-- Opening Marker --

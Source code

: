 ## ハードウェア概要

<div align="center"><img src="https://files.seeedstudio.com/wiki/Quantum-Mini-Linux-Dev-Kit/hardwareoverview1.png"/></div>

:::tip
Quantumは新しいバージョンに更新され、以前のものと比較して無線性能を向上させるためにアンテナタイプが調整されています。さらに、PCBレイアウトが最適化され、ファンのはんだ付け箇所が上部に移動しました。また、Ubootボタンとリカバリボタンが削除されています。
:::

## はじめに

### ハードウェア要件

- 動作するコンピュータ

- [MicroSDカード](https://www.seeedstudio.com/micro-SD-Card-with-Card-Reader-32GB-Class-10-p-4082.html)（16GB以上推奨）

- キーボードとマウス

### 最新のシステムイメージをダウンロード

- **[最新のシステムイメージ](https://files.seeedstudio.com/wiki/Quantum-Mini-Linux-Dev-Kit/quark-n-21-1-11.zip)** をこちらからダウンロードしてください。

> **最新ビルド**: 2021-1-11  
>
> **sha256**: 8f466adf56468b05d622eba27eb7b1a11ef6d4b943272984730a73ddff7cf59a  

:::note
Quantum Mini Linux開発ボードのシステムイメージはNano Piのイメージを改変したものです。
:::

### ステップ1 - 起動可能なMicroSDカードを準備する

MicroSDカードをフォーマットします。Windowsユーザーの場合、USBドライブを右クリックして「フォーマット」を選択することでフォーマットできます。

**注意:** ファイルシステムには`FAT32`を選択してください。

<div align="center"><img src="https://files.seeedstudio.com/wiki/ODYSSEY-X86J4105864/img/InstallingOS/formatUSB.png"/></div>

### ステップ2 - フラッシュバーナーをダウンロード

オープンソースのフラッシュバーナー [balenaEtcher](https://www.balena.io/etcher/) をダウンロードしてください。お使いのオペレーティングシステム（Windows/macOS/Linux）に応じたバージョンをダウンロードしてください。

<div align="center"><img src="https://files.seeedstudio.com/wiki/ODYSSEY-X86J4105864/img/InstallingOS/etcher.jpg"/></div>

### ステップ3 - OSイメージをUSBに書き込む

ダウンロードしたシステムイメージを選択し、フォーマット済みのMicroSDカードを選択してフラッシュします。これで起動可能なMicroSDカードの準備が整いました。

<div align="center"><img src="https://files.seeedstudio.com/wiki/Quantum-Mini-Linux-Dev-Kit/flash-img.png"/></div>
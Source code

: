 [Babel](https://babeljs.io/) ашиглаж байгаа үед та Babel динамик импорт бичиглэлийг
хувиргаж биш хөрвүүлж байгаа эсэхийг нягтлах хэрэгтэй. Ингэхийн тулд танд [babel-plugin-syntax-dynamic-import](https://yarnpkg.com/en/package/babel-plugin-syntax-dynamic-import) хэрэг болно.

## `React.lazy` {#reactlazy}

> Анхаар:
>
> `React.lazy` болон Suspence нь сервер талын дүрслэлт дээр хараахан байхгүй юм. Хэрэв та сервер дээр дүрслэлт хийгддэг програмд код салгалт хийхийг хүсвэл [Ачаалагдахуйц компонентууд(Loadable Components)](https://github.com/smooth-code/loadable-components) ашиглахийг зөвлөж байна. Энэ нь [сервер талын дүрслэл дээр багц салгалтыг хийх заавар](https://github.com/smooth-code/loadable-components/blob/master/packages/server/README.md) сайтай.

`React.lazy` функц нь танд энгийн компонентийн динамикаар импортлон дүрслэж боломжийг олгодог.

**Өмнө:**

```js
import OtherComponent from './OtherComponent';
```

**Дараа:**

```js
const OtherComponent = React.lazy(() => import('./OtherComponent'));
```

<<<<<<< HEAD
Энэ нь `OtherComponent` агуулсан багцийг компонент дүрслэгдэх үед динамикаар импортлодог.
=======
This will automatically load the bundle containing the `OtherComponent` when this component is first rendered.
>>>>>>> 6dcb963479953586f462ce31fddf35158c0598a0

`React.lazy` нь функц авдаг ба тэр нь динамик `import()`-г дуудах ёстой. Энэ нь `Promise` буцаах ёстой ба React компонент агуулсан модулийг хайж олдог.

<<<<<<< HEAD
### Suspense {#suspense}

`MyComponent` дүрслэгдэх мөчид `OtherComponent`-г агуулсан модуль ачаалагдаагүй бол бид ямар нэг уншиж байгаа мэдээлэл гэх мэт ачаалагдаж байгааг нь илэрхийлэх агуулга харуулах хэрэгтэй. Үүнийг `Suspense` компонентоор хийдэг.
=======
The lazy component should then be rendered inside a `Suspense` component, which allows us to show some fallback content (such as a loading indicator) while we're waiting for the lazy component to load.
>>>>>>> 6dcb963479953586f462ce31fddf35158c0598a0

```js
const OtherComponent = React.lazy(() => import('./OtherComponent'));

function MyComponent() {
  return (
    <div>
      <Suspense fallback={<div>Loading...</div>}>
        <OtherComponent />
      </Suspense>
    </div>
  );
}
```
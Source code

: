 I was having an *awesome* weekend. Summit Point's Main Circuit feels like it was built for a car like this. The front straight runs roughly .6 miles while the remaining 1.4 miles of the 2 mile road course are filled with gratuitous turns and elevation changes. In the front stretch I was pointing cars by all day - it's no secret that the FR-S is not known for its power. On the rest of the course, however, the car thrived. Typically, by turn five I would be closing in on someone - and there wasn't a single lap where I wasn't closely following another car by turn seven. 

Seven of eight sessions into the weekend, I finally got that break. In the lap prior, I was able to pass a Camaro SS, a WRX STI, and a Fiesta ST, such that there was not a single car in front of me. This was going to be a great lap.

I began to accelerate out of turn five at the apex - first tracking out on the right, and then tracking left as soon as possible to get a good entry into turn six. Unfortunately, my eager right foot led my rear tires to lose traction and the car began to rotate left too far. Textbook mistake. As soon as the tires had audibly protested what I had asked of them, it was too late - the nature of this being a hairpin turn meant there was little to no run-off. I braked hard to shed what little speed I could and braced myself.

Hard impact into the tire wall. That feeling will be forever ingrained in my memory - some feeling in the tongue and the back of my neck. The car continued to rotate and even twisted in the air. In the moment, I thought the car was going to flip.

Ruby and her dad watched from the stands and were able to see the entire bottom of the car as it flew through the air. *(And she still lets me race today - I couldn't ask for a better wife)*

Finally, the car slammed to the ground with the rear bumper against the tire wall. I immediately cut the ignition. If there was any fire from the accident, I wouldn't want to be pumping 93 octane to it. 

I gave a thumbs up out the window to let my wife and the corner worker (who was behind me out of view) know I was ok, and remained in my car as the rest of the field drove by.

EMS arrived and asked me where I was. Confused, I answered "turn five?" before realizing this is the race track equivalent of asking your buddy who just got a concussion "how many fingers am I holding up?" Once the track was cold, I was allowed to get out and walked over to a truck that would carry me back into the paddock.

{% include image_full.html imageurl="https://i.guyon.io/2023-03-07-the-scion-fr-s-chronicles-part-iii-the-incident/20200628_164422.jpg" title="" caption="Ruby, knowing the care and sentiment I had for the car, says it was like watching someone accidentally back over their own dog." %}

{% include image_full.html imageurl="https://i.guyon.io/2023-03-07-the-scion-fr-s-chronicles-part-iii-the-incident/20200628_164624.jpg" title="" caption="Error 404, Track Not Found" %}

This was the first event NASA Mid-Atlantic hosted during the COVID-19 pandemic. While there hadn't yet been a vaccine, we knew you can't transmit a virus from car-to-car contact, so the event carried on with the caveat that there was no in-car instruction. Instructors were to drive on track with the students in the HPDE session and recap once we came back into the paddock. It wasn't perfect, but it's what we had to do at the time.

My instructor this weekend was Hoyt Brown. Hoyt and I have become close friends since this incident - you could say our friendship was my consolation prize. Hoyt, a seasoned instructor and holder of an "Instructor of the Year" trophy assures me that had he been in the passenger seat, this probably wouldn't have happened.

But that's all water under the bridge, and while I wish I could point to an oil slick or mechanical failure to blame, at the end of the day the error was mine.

-- Closing Marker --

__Exercise aim__: All lines that contain the word "etcher" must be copied from the records above.

__Answer box__:
オープンソースのフラッシュバーナー [balenaEtcher](https://www.balena.io/etcher/) をダウンロードしてください。お使いのオペレーティングシステム（Windows/macOS/Linux）に応じたバージョンをダウンロードしてください。
<div align="center"><img src="https://files.seeedstudio.com/wiki/ODYSSEY-X86J4105864/img/InstallingOS/etcher.jpg"/></div>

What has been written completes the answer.